*REQUIREMENT*
Would you repeat exactly the part of the listing below that runs from the line containing "automation JavaScript tasks" down to the line containing "[Travis CI](http://travis-ci.org) for", inclusive, and nothing else?

──────

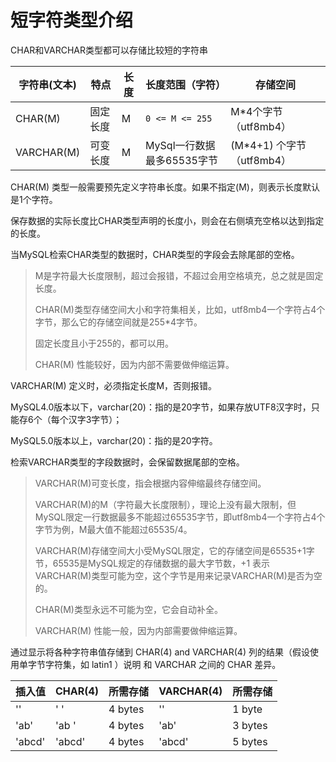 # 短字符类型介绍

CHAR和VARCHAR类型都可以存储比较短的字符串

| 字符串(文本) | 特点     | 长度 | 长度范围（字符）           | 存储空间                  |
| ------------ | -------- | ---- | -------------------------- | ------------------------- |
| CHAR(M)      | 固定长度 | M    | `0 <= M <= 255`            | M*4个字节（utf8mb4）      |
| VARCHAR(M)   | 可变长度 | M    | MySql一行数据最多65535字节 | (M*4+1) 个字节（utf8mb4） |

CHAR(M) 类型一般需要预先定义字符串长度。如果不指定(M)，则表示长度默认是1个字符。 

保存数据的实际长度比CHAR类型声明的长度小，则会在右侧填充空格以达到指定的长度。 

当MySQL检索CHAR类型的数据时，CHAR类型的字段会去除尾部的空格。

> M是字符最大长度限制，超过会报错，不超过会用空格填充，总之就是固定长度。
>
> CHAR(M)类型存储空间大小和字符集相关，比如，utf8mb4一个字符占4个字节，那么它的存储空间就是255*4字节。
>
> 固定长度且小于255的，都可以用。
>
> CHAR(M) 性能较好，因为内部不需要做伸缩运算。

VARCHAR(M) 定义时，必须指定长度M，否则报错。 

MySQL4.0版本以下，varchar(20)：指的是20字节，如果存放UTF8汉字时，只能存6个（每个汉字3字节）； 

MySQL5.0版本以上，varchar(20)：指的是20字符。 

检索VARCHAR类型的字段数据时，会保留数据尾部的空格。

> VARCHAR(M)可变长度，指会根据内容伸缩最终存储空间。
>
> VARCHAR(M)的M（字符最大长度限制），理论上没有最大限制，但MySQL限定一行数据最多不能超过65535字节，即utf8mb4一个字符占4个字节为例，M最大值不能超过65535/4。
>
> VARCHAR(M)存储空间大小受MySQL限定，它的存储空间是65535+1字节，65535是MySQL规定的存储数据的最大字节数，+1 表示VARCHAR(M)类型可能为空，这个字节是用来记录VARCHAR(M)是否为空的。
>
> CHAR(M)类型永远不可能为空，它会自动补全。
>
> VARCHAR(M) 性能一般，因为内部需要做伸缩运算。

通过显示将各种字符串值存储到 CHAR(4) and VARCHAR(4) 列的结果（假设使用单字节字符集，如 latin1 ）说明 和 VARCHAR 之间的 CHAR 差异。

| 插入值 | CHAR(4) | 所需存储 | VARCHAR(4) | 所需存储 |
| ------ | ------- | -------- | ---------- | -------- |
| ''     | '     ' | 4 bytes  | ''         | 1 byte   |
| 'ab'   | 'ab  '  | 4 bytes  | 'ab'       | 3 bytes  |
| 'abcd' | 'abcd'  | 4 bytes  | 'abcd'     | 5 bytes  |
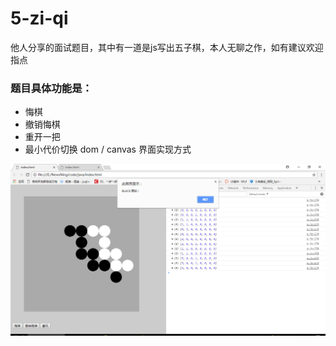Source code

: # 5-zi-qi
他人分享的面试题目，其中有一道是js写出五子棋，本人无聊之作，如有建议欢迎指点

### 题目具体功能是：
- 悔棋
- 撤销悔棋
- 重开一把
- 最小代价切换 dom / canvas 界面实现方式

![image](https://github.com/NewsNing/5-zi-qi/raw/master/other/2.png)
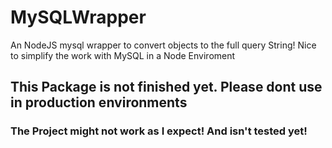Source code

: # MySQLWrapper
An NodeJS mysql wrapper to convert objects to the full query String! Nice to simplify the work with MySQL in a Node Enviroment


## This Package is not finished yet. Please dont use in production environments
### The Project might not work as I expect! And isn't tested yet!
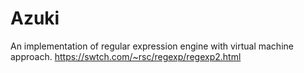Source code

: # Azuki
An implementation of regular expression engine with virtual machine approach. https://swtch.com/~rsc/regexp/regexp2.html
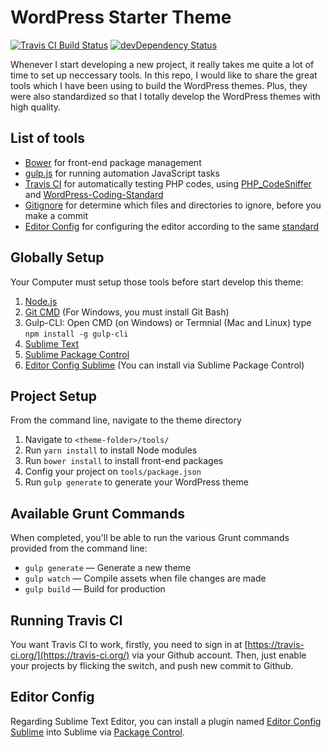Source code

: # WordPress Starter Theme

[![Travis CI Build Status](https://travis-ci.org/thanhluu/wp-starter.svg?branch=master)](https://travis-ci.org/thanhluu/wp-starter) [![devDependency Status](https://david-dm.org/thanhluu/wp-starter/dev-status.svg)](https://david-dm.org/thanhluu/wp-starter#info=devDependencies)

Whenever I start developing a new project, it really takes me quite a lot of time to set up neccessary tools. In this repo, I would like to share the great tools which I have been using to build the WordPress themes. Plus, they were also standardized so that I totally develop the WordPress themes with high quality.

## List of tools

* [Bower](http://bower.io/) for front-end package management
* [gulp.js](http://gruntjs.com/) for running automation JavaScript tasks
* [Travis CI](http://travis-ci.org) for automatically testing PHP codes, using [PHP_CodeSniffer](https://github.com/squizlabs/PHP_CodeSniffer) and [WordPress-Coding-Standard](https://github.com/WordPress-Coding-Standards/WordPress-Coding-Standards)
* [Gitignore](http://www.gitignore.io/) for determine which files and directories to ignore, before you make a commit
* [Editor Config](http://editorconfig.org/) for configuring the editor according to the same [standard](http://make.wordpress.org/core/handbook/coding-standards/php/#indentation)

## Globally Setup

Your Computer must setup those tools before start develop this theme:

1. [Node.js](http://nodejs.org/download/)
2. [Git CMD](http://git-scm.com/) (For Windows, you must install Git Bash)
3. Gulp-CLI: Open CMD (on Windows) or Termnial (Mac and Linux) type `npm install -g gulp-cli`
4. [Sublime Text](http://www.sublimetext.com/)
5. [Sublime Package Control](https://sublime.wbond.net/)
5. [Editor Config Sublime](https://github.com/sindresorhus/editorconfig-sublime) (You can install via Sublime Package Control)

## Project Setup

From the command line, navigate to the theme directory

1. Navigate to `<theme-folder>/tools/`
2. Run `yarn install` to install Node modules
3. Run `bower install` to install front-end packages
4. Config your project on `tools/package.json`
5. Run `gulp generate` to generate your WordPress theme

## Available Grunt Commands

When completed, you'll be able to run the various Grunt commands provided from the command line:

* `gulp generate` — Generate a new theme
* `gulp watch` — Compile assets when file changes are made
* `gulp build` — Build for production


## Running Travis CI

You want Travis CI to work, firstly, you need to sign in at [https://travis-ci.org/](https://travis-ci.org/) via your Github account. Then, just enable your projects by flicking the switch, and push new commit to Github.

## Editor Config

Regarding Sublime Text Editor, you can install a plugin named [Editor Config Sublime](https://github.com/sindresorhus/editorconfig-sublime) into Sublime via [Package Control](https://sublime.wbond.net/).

──────

*ANSWER AREA*
* [gulp.js](http://gruntjs.com/) for running automation JavaScript tasks
* [Travis CI](http://travis-ci.org) for automatically testing PHP codes, using [PHP_CodeSniffer](https://github.com/squizlabs/PHP_CodeSniffer) and [WordPress-Coding-Standard](https://github.com/WordPress-Coding-Standards/WordPress-Coding-Standards)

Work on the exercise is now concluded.